The data START
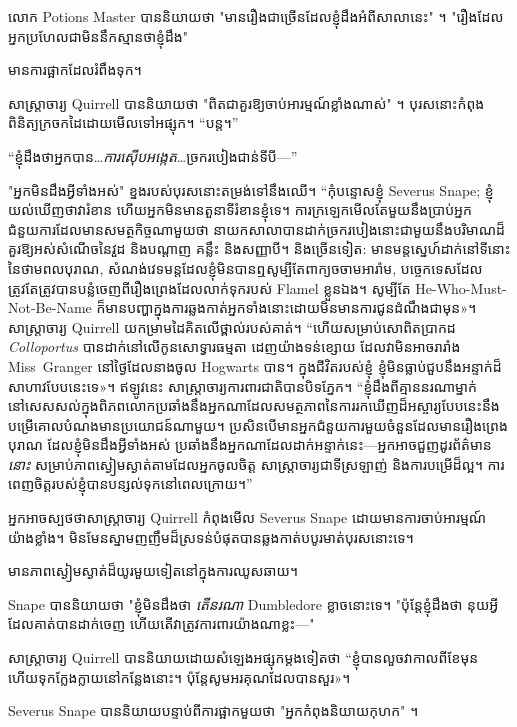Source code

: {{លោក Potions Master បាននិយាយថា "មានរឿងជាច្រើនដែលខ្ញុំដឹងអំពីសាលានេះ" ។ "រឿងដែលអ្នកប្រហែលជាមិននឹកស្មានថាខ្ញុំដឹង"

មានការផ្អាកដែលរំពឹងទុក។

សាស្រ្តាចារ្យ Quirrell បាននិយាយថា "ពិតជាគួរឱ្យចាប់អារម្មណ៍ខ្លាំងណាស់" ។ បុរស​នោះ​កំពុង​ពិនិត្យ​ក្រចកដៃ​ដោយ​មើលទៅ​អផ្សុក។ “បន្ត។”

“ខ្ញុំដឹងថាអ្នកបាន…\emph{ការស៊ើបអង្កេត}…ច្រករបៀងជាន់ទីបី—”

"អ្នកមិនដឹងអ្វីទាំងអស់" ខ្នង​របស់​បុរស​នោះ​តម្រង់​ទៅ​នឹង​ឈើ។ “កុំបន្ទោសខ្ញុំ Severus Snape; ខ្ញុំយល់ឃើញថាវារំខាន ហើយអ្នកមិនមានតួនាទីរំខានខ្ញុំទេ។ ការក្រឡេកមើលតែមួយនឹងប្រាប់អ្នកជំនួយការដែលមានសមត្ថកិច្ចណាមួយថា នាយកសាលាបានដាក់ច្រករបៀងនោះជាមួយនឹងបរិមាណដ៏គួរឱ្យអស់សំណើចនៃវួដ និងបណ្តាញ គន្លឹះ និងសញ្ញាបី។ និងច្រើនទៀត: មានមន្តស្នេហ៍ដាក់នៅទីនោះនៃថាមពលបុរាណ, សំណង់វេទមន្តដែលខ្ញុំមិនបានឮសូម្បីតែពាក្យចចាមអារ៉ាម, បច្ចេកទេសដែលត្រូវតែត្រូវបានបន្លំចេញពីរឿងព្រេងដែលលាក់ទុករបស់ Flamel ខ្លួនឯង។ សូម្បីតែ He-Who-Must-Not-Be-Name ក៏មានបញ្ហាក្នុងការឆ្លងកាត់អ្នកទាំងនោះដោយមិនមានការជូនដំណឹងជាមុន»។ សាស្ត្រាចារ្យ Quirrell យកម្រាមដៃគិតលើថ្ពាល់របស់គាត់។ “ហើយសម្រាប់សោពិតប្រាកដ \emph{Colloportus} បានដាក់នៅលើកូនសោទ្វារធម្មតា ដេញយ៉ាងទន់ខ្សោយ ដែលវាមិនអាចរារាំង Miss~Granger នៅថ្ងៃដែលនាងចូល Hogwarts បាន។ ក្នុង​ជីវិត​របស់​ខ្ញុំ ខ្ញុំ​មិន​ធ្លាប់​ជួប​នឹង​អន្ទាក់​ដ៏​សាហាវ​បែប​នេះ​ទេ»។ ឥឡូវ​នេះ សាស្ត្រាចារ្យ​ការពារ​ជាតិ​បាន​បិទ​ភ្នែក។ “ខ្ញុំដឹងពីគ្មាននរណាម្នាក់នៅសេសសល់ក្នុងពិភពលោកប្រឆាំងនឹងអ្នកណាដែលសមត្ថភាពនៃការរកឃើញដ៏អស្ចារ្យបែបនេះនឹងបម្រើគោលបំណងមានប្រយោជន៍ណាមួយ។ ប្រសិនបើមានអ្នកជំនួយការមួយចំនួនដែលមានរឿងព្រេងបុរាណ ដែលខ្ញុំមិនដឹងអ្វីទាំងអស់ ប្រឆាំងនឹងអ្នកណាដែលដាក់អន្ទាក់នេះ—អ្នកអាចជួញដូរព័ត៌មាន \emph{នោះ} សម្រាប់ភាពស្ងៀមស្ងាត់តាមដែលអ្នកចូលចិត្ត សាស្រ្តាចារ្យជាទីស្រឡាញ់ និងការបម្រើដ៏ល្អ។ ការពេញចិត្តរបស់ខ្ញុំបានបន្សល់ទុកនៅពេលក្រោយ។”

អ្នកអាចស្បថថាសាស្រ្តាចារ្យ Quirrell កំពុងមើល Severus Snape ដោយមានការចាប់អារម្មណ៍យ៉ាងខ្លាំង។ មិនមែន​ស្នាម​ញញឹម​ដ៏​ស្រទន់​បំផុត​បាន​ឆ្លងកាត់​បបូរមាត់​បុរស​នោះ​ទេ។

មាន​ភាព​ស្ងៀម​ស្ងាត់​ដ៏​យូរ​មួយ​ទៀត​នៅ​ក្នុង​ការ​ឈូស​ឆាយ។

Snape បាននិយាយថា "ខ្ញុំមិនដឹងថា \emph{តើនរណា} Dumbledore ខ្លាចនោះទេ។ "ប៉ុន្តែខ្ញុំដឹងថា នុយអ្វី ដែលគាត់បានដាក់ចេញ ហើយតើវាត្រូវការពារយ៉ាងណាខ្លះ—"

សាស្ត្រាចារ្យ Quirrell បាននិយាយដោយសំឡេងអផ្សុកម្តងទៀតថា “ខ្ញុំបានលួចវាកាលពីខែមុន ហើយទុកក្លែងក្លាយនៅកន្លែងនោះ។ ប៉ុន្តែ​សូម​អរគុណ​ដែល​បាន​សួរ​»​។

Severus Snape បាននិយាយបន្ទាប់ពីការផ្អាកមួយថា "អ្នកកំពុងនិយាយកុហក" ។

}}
The data END
The data START
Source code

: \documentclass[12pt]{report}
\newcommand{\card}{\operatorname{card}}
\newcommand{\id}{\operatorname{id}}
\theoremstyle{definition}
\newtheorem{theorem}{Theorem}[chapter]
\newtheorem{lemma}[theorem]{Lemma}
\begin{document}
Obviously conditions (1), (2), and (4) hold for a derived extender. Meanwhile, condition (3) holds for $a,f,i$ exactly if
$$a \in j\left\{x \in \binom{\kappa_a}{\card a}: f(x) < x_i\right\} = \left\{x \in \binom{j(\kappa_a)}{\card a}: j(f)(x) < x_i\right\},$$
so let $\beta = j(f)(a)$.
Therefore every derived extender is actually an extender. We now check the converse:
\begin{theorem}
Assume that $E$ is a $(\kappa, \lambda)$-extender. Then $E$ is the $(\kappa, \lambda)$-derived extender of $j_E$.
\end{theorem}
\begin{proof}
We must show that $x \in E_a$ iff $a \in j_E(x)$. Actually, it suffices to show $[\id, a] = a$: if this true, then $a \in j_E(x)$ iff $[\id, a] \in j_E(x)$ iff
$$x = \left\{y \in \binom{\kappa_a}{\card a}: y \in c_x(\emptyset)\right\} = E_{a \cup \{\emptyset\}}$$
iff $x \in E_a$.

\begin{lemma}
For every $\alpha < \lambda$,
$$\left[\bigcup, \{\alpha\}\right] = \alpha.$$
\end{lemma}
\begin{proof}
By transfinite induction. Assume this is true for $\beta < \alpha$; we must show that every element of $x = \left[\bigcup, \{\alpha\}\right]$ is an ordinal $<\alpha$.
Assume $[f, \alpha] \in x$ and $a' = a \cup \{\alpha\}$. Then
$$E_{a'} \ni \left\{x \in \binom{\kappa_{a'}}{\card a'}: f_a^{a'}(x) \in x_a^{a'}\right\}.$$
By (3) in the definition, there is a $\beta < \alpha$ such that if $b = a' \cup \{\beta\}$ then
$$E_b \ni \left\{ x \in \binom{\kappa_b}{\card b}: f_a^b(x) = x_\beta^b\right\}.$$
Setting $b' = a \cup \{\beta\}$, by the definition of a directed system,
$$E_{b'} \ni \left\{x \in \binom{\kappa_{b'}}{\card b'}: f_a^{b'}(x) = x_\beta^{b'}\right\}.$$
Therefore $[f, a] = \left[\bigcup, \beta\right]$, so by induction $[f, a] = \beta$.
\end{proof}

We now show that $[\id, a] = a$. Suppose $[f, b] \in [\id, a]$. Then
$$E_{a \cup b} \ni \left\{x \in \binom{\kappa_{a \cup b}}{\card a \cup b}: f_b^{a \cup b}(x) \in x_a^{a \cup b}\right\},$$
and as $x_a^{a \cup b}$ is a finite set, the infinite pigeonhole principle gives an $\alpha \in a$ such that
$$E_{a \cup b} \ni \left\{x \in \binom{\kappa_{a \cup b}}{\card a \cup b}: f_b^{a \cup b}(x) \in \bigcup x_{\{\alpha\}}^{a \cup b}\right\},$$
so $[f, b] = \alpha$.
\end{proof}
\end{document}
The data END
The data START
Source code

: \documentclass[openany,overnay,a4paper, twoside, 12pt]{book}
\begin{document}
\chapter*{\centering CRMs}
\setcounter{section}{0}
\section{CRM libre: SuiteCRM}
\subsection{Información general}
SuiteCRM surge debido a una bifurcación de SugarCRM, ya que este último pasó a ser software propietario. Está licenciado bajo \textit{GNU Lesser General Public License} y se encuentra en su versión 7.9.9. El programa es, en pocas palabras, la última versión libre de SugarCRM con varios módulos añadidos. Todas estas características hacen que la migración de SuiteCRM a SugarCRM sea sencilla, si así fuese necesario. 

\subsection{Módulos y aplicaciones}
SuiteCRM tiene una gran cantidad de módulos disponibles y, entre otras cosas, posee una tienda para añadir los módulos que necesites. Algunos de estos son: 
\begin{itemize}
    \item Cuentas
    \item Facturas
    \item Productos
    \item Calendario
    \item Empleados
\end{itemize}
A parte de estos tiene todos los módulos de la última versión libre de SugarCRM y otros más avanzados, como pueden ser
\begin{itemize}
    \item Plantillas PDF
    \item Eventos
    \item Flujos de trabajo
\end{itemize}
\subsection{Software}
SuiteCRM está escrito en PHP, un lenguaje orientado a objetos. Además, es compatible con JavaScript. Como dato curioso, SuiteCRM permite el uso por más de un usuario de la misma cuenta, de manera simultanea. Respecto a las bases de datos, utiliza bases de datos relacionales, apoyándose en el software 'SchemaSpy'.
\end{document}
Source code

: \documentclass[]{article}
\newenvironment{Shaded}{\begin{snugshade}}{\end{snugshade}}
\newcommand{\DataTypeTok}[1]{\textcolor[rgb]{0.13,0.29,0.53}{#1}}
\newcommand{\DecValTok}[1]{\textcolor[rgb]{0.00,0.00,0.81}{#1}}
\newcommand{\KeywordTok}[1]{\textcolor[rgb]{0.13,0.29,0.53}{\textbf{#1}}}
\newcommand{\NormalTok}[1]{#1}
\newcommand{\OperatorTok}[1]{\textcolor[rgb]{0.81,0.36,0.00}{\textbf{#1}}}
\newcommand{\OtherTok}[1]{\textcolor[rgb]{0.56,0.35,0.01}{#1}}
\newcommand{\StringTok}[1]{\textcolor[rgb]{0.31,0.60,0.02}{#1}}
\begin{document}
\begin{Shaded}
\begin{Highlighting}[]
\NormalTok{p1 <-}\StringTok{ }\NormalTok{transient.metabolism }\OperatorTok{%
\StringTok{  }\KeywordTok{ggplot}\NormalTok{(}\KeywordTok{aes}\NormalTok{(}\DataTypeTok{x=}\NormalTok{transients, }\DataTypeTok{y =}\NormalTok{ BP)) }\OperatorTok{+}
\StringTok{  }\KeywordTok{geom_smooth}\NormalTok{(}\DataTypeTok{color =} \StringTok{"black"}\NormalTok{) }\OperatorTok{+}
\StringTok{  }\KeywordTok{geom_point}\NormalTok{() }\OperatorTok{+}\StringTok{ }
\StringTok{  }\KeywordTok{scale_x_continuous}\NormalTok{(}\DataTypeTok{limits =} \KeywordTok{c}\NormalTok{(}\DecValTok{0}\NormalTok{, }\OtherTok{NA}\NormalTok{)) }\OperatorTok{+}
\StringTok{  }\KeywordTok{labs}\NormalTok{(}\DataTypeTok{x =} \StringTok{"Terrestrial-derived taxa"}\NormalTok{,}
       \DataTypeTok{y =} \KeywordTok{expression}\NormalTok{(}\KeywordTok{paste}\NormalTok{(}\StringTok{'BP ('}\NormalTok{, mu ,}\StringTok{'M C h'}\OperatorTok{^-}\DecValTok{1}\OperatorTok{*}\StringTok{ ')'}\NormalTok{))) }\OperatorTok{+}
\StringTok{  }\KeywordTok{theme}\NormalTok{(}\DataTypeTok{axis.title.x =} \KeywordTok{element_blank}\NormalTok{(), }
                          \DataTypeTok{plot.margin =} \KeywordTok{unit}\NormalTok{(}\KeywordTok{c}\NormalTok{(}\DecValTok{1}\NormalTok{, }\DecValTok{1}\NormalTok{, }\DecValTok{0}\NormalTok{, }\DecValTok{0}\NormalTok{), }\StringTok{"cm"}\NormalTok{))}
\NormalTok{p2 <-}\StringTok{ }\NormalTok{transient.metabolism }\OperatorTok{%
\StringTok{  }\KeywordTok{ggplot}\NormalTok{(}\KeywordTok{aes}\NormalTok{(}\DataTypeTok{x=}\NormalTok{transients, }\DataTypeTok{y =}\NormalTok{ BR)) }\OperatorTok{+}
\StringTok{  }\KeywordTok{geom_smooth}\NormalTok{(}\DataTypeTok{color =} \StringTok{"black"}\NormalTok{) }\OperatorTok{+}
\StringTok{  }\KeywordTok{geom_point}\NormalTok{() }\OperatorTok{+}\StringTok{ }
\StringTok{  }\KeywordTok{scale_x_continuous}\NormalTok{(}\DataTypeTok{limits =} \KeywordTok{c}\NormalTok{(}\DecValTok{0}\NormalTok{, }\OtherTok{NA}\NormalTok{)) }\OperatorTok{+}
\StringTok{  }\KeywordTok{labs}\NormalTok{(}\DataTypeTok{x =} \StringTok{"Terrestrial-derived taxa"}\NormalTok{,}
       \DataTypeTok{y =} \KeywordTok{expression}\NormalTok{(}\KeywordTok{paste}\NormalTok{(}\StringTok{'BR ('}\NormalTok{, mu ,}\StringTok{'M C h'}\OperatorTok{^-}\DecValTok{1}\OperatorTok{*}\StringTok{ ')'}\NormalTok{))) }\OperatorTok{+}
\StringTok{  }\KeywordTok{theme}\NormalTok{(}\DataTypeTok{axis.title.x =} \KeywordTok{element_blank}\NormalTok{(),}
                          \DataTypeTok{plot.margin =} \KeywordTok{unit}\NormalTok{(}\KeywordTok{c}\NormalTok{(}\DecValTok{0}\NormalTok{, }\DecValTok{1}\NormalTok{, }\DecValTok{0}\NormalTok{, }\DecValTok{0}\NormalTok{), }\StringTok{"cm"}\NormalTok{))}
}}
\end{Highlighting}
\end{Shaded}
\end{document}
The data END
• _Required work_:
From the records above, pull every line that carries the word "axis".

• _Task result_:
\StringTok{  }\KeywordTok{theme}\NormalTok{(}\DataTypeTok{axis.title.x =} \KeywordTok{element_blank}\NormalTok{(), }
\StringTok{  }\KeywordTok{theme}\NormalTok{(}\DataTypeTok{axis.title.x =} \KeywordTok{element_blank}\NormalTok{(),}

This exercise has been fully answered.